DATA IN THIS EXERCISE:
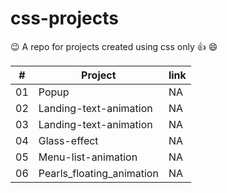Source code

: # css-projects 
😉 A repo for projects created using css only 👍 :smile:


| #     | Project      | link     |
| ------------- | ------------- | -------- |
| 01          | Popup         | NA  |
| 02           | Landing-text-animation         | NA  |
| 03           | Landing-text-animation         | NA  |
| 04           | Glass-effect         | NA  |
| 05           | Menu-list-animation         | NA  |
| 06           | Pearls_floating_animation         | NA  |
--
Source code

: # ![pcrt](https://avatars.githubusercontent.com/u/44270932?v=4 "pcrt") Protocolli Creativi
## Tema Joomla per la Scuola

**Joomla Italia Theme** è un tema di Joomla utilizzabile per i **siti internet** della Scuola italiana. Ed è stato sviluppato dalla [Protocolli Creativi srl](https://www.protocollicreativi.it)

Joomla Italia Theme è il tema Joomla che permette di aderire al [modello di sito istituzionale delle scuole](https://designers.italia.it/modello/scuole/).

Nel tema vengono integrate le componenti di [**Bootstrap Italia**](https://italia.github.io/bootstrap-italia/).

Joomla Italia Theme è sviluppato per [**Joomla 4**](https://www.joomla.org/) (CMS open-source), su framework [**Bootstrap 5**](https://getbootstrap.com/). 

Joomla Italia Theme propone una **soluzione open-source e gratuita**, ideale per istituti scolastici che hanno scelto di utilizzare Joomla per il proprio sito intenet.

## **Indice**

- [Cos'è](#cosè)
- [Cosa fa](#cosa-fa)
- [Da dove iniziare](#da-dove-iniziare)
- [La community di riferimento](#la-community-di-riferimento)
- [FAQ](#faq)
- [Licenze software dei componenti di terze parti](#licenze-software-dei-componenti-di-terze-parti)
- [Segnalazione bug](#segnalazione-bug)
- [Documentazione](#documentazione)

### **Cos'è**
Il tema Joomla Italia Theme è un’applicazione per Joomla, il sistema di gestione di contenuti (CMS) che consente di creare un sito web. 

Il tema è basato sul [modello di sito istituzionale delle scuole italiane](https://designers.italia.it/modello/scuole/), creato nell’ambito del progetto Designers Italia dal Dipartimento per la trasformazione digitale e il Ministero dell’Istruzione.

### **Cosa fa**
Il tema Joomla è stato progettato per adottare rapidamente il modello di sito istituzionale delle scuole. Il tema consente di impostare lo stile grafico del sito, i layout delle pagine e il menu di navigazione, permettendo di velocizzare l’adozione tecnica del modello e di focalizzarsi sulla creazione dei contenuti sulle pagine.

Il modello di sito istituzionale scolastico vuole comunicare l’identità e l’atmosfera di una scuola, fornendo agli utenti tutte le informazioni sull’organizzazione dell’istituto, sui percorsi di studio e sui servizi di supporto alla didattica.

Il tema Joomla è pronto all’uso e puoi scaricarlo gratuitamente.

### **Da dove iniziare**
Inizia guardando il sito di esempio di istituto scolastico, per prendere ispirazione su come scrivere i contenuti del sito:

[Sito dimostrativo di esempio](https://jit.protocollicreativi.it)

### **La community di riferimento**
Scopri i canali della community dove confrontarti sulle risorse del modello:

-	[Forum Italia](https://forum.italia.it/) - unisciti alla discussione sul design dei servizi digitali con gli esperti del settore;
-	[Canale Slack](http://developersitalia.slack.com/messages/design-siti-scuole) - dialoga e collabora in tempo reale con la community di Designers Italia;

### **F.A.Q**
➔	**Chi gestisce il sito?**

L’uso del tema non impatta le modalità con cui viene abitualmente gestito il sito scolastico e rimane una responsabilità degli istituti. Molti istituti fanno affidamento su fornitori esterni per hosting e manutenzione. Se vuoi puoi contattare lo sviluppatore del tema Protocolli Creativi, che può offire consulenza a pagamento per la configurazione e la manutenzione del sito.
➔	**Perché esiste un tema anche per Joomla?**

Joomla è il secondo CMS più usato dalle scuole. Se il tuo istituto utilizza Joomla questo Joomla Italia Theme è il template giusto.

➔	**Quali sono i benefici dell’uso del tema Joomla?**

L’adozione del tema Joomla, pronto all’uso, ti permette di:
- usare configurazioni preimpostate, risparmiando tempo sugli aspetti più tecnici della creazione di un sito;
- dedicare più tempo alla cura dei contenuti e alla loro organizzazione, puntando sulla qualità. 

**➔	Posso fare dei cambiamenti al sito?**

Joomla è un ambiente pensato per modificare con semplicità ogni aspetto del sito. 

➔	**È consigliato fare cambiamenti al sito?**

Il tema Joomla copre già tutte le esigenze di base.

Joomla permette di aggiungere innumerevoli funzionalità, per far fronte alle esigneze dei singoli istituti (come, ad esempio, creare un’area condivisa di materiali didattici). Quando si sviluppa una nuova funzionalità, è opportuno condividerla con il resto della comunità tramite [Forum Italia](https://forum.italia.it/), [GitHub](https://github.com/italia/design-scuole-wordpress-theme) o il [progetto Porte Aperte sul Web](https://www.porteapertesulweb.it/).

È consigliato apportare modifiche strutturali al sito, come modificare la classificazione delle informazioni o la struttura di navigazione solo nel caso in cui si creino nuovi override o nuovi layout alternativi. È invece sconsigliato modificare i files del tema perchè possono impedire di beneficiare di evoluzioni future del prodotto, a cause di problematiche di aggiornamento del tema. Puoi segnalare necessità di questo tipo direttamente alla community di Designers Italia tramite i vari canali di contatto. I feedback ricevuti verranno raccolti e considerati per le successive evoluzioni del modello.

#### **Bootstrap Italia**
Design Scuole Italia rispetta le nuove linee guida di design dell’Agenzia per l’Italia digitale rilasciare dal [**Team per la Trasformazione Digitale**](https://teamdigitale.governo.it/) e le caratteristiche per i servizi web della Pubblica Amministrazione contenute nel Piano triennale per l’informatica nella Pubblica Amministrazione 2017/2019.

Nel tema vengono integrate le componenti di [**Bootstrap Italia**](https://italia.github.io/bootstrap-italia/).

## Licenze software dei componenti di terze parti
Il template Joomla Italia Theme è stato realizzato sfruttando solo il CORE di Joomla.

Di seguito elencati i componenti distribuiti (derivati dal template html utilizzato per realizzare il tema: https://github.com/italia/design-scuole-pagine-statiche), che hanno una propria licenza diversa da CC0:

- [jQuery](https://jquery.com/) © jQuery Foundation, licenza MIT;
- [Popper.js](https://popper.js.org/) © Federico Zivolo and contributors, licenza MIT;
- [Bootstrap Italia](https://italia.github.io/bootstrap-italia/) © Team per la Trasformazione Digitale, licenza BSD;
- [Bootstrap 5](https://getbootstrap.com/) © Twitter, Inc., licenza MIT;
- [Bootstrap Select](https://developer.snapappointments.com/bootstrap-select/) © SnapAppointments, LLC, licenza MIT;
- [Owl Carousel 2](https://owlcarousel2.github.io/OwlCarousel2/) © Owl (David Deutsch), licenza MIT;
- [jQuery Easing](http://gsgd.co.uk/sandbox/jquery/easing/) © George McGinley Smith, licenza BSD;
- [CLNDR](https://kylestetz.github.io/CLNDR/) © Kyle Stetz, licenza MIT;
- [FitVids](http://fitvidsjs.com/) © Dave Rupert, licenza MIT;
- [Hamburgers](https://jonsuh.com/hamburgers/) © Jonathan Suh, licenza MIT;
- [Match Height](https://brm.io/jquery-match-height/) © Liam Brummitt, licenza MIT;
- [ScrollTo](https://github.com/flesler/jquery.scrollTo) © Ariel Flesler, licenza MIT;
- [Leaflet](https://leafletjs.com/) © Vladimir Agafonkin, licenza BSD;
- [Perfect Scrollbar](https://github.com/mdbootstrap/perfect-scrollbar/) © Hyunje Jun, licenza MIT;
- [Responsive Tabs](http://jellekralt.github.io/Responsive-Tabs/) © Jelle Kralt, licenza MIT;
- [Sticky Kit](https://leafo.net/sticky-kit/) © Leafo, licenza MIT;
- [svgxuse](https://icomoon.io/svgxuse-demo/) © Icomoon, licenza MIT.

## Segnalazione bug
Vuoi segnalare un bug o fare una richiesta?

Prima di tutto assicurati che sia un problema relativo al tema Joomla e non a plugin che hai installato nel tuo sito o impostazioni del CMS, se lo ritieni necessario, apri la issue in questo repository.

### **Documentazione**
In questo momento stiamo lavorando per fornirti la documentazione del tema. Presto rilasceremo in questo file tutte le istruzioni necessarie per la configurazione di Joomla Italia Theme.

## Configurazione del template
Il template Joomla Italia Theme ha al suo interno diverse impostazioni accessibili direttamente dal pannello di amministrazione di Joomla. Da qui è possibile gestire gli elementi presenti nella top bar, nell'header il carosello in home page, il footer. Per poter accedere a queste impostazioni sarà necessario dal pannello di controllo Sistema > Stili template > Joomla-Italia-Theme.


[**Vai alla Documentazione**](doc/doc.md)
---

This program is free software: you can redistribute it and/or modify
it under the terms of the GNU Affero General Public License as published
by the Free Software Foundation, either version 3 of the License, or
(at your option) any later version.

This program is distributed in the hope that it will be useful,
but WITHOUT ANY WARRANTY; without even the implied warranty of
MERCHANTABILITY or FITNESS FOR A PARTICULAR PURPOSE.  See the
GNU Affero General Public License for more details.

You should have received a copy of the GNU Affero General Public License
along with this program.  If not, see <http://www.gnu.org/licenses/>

TRY IT: Each line in the material above that mentions the word "tempo" must be copied.

ANSWER TO THIS TASK:
-	[Canale Slack](http://developersitalia.slack.com/messages/design-siti-scuole) - dialoga e collabora in tempo reale con la community di Designers Italia;
- usare configurazioni preimpostate, risparmiando tempo sugli aspetti più tecnici della creazione di un sito;
- dedicare più tempo alla cura dei contenuti e alla loro organizzazione, puntando sulla qualità. 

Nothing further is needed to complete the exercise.